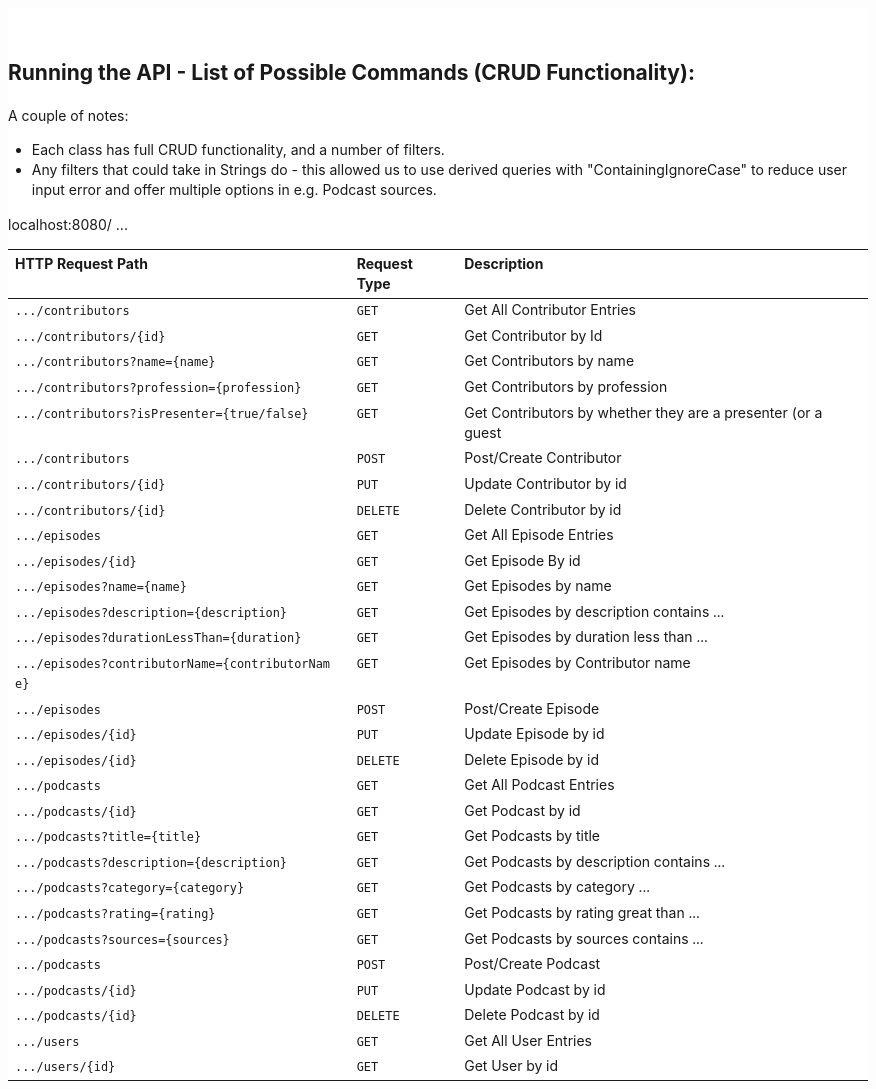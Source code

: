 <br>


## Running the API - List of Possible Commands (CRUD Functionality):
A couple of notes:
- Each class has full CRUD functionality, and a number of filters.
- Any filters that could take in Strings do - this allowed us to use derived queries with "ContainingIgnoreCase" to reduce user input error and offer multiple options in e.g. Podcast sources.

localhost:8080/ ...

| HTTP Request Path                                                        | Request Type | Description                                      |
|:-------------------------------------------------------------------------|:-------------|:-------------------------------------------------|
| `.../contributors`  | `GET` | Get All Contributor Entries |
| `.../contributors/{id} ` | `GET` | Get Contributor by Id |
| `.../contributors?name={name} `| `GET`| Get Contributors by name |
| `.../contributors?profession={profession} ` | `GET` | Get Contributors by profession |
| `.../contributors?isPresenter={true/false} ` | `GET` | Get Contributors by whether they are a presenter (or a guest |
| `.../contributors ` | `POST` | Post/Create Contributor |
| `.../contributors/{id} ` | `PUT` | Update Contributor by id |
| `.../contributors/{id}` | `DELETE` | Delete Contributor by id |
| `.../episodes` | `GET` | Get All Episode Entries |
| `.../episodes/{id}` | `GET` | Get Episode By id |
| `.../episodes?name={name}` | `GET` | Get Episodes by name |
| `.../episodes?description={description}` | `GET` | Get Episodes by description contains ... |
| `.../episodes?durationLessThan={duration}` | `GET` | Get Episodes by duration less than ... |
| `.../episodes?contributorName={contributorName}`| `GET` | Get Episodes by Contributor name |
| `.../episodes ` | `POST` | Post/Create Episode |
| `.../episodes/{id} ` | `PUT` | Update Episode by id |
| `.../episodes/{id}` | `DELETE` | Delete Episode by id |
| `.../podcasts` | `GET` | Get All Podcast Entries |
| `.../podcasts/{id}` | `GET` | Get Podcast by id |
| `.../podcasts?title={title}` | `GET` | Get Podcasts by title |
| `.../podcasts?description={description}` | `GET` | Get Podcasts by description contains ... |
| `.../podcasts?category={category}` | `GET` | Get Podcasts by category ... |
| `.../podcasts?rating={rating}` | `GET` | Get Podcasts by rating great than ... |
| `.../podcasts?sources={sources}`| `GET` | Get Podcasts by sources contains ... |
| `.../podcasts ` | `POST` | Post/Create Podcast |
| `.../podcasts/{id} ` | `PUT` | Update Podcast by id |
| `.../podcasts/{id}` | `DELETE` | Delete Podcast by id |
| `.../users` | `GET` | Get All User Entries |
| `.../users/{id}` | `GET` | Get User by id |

□ □ □

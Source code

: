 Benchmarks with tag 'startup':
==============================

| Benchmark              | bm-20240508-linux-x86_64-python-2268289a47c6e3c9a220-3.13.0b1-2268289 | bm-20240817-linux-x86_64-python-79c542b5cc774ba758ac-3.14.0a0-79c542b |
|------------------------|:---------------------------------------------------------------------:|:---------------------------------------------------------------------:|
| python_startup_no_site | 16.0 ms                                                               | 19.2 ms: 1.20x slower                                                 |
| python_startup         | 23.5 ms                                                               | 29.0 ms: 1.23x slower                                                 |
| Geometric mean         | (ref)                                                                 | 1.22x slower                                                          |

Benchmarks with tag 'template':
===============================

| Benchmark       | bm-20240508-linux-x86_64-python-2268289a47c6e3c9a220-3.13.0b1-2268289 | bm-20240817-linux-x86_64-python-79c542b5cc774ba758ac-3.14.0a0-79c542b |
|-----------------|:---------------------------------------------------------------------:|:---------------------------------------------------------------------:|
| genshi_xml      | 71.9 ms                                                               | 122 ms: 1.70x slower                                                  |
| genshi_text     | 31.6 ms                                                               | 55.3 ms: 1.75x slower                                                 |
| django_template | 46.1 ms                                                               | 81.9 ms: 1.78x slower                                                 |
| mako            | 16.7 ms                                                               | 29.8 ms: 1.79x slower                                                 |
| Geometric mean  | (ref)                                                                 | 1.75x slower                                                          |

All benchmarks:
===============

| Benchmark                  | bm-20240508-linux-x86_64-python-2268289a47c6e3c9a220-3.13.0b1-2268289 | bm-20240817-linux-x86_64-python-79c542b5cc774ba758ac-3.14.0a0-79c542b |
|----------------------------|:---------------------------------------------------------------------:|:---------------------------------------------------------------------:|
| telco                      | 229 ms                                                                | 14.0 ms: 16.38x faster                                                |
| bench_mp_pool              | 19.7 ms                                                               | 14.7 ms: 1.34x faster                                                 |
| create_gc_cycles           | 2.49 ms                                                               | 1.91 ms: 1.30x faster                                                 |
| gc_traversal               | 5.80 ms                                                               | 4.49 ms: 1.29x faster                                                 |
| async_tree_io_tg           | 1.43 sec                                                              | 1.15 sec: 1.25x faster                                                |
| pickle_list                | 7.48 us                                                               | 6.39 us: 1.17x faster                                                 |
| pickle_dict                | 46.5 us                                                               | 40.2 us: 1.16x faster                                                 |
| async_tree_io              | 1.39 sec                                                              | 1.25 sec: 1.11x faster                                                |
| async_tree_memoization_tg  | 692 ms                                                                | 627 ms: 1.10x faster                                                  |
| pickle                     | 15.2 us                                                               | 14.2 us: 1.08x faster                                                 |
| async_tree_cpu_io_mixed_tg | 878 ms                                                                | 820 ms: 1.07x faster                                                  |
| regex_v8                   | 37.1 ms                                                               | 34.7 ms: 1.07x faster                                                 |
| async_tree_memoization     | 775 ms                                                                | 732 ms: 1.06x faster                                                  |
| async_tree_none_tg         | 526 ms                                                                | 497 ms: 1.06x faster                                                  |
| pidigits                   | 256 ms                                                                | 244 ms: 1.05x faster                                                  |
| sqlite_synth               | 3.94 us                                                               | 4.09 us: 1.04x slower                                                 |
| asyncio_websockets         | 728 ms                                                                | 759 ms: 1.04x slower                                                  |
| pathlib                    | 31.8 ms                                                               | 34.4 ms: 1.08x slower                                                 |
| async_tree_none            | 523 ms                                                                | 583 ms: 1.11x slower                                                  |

□ □ □

◆ WHAT THIS TASK INVOLVES ◆
Reply with the number only, stating how many lines in the listing hold the string "Geometric".

◆ TASK RESPONSE ◆
2